Below is my code, part of it, couldn't know whats next step:
#include "mpi.h"
#include <stdio.h>
#define NP 4 // number of processors
#define M_ROW 4 //template of processor row
#define M_COL 3 //template of processor col
int main(int argc, char *argv[])
{
int myid, numprocs;
MPI_Comm comm;
int dim[2], period[2], reorder;
int coord[2];
int A[8][6], array_P[M_ROW][M_COL]; //, AT[8][6];
int n =0, Temp;
int TT[8][6];
int iv, jv, rankid; // for coordinates of each processor in the Cartesian matrix
int k, y, i,j;
MPI_Init(&argc, &argv);
MPI_Comm_rank(MPI_COMM_WORLD, &myid);
MPI_Comm_size(MPI_COMM_WORLD, &numprocs);
// First: building the matrix
for (i = 0; i < 8; i++)
for (j = 0; j < 6; j++)
{
A[i][j] = n;
n++;
}
//Second to the virtual matrix with each processor having cartesian Coord.
dim[0]= 2; // dimension
dim[1]= 2; // dimensions assign for Cartesian
period[0]=1; period[1]=1; //row periodic + col periodic (each column/row forms a ring)

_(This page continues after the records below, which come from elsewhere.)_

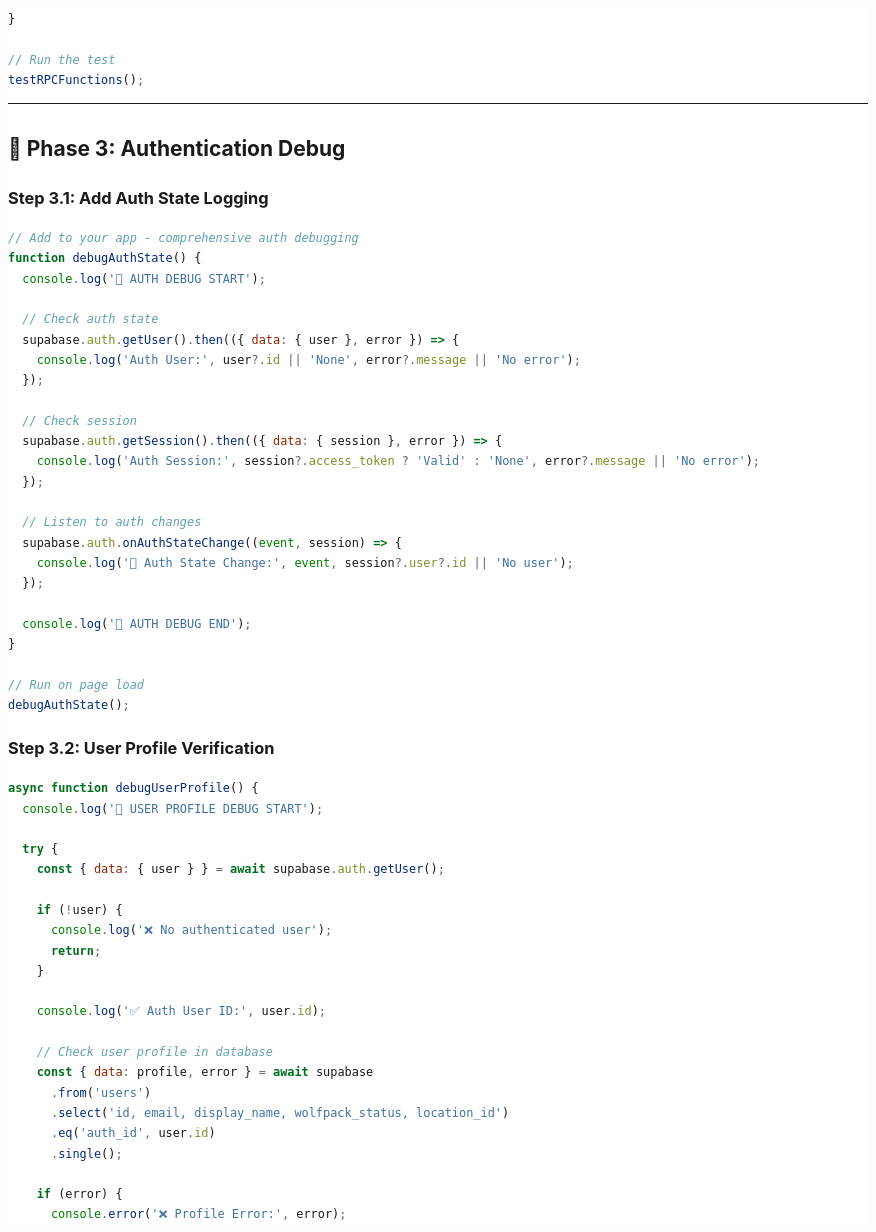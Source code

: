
 ```javascript
}

// Run the test
testRPCFunctions();
```

---

## 🔐 Phase 3: Authentication Debug

### Step 3.1: Add Auth State Logging
```javascript
// Add to your app - comprehensive auth debugging
function debugAuthState() {
  console.log('🔐 AUTH DEBUG START');
  
  // Check auth state
  supabase.auth.getUser().then(({ data: { user }, error }) => {
    console.log('Auth User:', user?.id || 'None', error?.message || 'No error');
  });
  
  // Check session
  supabase.auth.getSession().then(({ data: { session }, error }) => {
    console.log('Auth Session:', session?.access_token ? 'Valid' : 'None', error?.message || 'No error');
  });
  
  // Listen to auth changes
  supabase.auth.onAuthStateChange((event, session) => {
    console.log('🔄 Auth State Change:', event, session?.user?.id || 'No user');
  });
  
  console.log('🔐 AUTH DEBUG END');
}

// Run on page load
debugAuthState();
```

### Step 3.2: User Profile Verification
```javascript
async function debugUserProfile() {
  console.log('👤 USER PROFILE DEBUG START');
  
  try {
    const { data: { user } } = await supabase.auth.getUser();
    
    if (!user) {
      console.log('❌ No authenticated user');
      return;
    }
    
    console.log('✅ Auth User ID:', user.id);
    
    // Check user profile in database
    const { data: profile, error } = await supabase
      .from('users')
      .select('id, email, display_name, wolfpack_status, location_id')
      .eq('auth_id', user.id)
      .single();
    
    if (error) {
      console.error('❌ Profile Error:', error);
```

reorder=1; // here is false in meaning to allow the reordering of the processors
MPI_Cart_create(MPI_COMM_WORLD, 2, dim, period, reorder, &comm);
MPI_Comm_rank(comm, &rankid); // creating rank for each processor location
MPI_Cart_coords(comm, rankid, 2, coord); // creating coordinates for each Prc.

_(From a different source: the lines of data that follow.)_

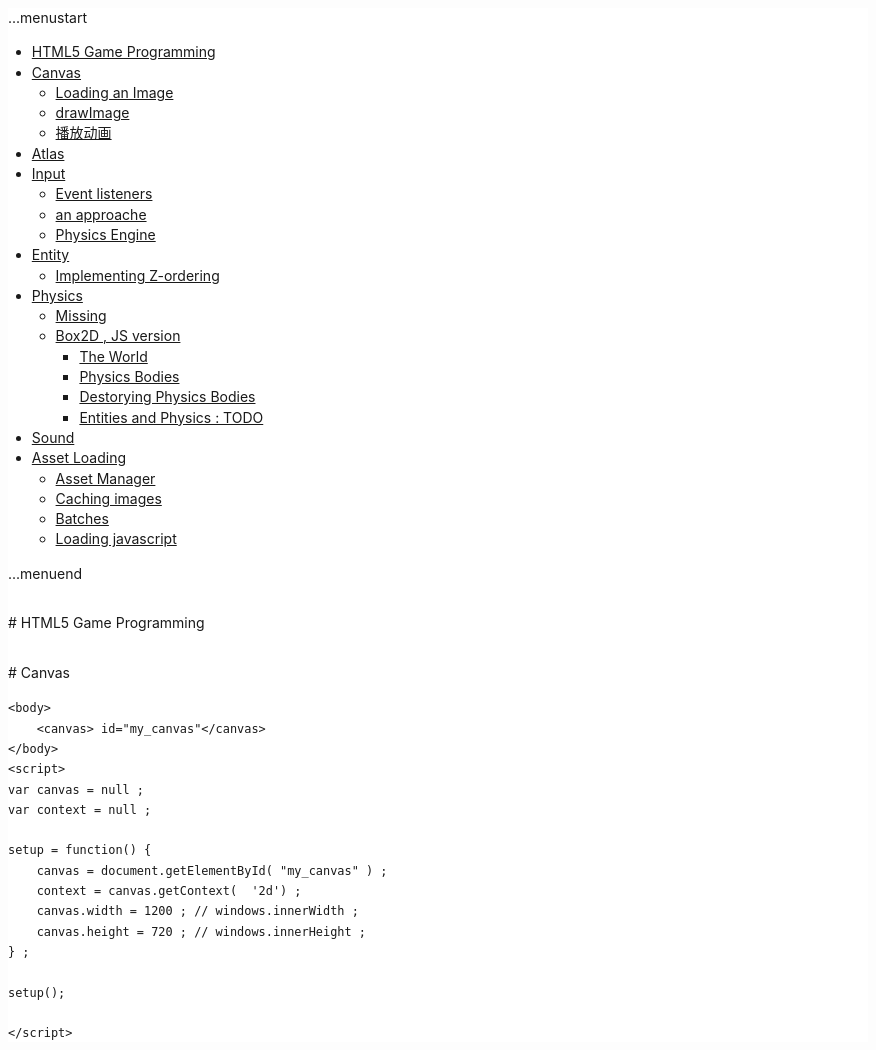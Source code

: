 ...menustart

 - [HTML5 Game Programming](#abd3b2611419856b6b8afe54983197ce)
 - [Canvas](#6ea5359e01a41842884943125518289b)
	 - [Loading an Image](#6f2835b0768bfa13665e350d3949f7d1)
	 - [drawImage](#69ffc67b42d7974f4d517a83d85b7c23)
	 - [播放动画](#680eb09f41197ed1fb7545f5e3ebf338)
 - [Atlas](#a6567816e007283cf9781c35b95dd56f)
 - [Input](#324118a6721dd6b8a9b9f4e327df2bf5)
	 - [Event listeners](#ebc7fe1dc5418d7becca2126f4a09cc8)
	 - [an approache](#fa6276d6a6d4059ca694283e0d78347b)
	 - [Physics Engine](#a022a49f29f7b6b5eb70a9139eb9e092)
 - [Entity](#1a434befae3f49ae09347ded52032f6f)
	 - [Implementing Z-ordering](#24eb006c62219934e00e14e948d09eed)
 - [Physics](#50ae99e9c35446c2580e4b540b0fd104)
	 - [Missing](#2aee0be2678ee90fd327cc186826438e)
	 - [Box2D , JS version](#38b3094c78f7da9578bf56cd3875bbfa)
		 - [The World](#cb4adbc5d0fca498acaa58729f40fff9)
		 - [Physics Bodies](#f0539b86e3516c146830052a16b2b8e5)
		 - [Destorying Physics Bodies](#25fde2f1071a4ad021e815aa78dbb269)
		 - [Entities and Physics  : TODO](#9d43b057af4b72336475549b5f54267c)
 - [Sound](#9d07e0e08af7f96cf45be0112b9ccfbe)
 - [Asset Loading](#839854ad5b0358316e06b1da98683310)
	 - [Asset Manager](#d6a16019632124a0439c06f64398fa98)
	 - [Caching images](#2dc1bd08d51fab30f5a3b09badc59f30)
	 - [Batches](#3c12e620f60815609db42d373319db7e)
	 - [Loading javascript](#d7eb458f3d2174ac4300b8f97764067d)

...menuend


<h2 id="abd3b2611419856b6b8afe54983197ce"></h2>
# HTML5 Game Programming

<h2 id="6ea5359e01a41842884943125518289b"></h2>
# Canvas 

```
<body>
	<canvas> id="my_canvas"</canvas>
</body>
<script>
var canvas = null ;
var context = null ;

setup = function() {
	canvas = document.getElementById( "my_canvas" ) ;
	context = canvas.getContext(  '2d') ;
	canvas.width = 1200 ; // windows.innerWidth ;
	canvas.height = 720 ; // windows.innerHeight ;
} ;

setup();

</script>
```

MPI_Barrier(MPI_COMM_WORLD);
iv = coord[0];
jv = coord[1];
//printf("Processor Rank %d receive dimensions (iv,jv)-> iv: %d ,jv: %d \n", myid, coord[0], coord[1]);
for (k=0; k<M_ROW; k++)
{
for (y=0; y<M_COL; y++)
{
i = k + iv*M_ROW;
j = y + jv*M_COL;
//array_P[k][y] = i*10 + j;
array_P[k][y] = A[i][j];
}
}//end loop of filling data
//("Processor %d: Before Transpose:\n", myid);
if(myid == 3)
{
for (k=0; k<M_ROW; k++) // 3 ?? NBLK_R;
{
j = k + iv*M_ROW;
for (y=0; y<M_COL; y++) // 2 ?
{
i = y + jv*M_COL;
printf(" %d ", A[j][i]);
}
printf("\n");
}
}
printf("\n");
//MPI_Alltoall(TT, M_ROW*M_COL, MPI_INT, TT, M_ROW*M_COL, MPI_INT, MPI_COMM_WORLD);
/*
if(myid == 2)
{
for (k=0; k<M_ROW; k++) // 3 ?? NBLK_R;
{
// = k + iv*M_ROW;
for (y=0; y<M_COL; y++) // 2 ?
{
//i = y + jv*M_COL;
//Final[j][i] = array_PT[x][y];// check the arraypt ?

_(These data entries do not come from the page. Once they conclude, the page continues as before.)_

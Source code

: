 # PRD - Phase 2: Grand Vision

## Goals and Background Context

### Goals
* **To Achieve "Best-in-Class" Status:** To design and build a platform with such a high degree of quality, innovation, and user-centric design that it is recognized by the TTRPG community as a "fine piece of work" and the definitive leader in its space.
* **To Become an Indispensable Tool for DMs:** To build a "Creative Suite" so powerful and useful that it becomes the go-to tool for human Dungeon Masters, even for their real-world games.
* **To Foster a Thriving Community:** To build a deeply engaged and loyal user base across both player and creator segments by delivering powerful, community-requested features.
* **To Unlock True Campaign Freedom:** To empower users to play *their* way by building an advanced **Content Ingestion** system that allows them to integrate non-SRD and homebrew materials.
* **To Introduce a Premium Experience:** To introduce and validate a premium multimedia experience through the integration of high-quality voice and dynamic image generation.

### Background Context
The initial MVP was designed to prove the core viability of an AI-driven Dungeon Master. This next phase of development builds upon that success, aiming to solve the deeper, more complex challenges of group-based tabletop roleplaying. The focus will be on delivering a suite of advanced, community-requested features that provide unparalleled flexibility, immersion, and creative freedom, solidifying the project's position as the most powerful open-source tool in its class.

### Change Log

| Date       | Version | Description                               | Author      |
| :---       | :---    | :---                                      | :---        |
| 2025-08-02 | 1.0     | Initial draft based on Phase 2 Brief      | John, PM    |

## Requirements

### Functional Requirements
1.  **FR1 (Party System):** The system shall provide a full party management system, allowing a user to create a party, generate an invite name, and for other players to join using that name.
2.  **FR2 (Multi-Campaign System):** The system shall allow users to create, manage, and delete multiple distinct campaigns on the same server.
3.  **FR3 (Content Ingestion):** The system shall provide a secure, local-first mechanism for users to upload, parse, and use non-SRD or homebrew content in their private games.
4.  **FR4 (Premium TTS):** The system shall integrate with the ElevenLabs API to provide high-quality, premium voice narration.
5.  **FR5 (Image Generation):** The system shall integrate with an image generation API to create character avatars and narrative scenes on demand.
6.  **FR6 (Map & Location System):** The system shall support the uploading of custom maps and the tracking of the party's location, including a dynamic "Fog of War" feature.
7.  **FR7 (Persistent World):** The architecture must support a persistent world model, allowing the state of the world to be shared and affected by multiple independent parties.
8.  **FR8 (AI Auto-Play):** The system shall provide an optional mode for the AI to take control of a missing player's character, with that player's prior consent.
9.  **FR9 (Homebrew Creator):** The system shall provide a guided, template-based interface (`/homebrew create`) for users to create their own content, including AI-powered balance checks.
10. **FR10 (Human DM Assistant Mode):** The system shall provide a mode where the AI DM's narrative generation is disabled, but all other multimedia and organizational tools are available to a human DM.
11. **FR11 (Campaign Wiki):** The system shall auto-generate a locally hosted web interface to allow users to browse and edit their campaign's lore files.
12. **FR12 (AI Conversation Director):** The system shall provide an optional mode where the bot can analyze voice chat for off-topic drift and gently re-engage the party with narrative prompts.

printf(" %d ", array_P[k][y]);
}
printf("\n");
}
} */
//Fourth - transposing the original matrix
for (k=0; k<M_ROW; k++)
{
for (y=0; y<M_COL; y++)
{
i = k + iv*M_ROW;
j = y + jv*M_COL;
Temp = A[i][j];
A[i][j] = A[j][i];
A[j][i] = Temp;
}
}
printf("\n \n");
if(myid == 3)
{
for (k=0; k<M_ROW; k++) // 3 ?? NBLK_R;
{
j = k + iv*M_ROW;
for (y=0; y<M_COL; y++) // 2 ?
{
i = y + jv*M_COL;
printf(" %d ", A[j][i]);
}
printf("\n");
}
}
printf("\n");
//MPI_Barrier(comm);
// send to main process - process 0 in our case - all the array_PT transposed
// ml*nl -> 2*3
//MPI_Send(array_PT,M_COL*M_ROW , MPI_INT, 0, 1, comm);
//MPI_Isend(array_PT,M_COL*M_ROW , MPI_INT, 0, 1, comm, &request);
//MPI_Barrier(MPI_COMM_WORLD);
//int iv_tt , jv_tt;
//******************************
MPI_Finalize();
return 0;
}